Cerró la puerta una vez estuve dentro, y me precedió con paso cansino por aquel pasillo lleno de recuerdos. Nuevos pósteres de películas, La Reina de África, Matar a un ruiseñor, El halcón y la flecha… Más fotografías suyas con actores, actrices y directores: Gérard Depardieu, Robert De Niro, Al Pacino, John Houston e incluso Meryl Streep… Malla y su pasado. Malla y sus recuerdos. Las había de todos los tamaños y colores, individualmente o formando grupos en grandes marcos. El museo seguía por todo el piso, pero la guinda se la llevaba el despacho del dueño de la casa.

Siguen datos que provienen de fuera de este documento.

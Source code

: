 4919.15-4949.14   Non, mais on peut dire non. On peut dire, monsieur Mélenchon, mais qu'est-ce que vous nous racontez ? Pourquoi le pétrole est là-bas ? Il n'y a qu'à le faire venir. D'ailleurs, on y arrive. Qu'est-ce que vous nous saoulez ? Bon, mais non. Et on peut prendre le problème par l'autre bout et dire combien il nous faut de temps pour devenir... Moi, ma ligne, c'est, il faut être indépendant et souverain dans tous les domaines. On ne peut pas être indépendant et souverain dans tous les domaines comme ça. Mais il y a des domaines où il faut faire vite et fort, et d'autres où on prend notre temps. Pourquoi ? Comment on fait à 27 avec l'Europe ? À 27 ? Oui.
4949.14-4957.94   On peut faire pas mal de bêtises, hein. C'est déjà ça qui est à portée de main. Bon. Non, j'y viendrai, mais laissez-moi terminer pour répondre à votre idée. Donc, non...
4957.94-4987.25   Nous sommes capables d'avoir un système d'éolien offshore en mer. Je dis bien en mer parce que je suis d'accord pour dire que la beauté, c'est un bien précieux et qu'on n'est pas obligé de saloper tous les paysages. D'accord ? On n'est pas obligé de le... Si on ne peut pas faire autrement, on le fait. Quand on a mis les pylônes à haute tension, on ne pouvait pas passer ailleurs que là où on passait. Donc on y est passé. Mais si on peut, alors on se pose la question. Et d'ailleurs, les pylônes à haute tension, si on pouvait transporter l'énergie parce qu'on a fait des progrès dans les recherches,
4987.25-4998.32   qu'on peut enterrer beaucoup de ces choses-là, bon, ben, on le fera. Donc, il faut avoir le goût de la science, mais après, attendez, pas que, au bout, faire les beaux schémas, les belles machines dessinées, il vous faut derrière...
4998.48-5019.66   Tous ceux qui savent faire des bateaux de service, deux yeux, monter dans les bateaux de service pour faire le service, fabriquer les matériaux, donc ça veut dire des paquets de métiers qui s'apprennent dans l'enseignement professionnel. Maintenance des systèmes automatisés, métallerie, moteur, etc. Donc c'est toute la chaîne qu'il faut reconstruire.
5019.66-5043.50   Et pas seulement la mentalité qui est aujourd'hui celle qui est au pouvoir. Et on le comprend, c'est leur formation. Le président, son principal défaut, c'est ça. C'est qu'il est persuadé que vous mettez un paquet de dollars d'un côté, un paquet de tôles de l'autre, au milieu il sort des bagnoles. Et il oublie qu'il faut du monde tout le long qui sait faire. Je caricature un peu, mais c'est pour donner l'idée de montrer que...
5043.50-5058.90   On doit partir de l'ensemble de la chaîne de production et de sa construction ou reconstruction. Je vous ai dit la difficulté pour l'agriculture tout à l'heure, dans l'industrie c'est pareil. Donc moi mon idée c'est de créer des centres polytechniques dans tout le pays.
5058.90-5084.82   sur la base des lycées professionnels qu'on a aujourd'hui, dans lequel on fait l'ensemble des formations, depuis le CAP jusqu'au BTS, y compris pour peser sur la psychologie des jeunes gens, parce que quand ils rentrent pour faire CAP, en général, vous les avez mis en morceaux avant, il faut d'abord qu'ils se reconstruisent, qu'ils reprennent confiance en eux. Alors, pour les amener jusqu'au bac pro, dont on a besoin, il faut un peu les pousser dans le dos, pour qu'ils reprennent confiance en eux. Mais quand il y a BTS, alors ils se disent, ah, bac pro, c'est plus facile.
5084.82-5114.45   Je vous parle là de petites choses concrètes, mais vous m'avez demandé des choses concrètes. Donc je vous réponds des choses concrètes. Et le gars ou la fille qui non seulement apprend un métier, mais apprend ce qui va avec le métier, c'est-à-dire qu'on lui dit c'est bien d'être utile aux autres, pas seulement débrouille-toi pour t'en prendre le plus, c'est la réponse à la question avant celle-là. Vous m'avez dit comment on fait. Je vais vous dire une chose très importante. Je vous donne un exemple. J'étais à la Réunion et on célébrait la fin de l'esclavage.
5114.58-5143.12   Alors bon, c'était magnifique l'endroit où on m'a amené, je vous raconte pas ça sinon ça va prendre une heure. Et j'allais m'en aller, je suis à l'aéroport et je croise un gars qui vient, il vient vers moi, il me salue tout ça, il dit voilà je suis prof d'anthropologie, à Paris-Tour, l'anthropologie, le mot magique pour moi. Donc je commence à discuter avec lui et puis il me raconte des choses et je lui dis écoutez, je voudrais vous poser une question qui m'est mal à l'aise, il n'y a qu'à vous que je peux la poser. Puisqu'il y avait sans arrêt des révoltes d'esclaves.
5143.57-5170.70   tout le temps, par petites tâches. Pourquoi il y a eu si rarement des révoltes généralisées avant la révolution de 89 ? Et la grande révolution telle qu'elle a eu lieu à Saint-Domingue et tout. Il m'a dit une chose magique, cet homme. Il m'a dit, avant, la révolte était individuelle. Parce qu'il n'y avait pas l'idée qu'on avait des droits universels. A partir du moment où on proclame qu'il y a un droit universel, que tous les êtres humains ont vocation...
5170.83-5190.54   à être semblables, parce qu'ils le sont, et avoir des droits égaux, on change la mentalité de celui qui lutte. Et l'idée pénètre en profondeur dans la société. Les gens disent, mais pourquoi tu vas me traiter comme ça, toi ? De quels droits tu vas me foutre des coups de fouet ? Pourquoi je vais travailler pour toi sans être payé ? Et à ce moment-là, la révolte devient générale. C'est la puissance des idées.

Aquello sí era un mausoleo cinematográfico presidido por un cartel de Los diez mandamientos, además de otros como Ben-Hur y El Cid. Debía de ser un fan de quien fuera presidente de la Asociación Nacional del Rifle de los Estados Unidos, Charlton Heston. Las librerías estaban repletas de libros dedicados al cine, biografías, diccionarios y estudios. Todo olía a rancio. Todo.
Laureano Malla se sentó detrás de la mesa de su despacho. Yo lo hice delante. Los dos estábamos cansados.
Cansados aunque dispuestos para el minuto final.
– ¿Y bien? -me preguntó.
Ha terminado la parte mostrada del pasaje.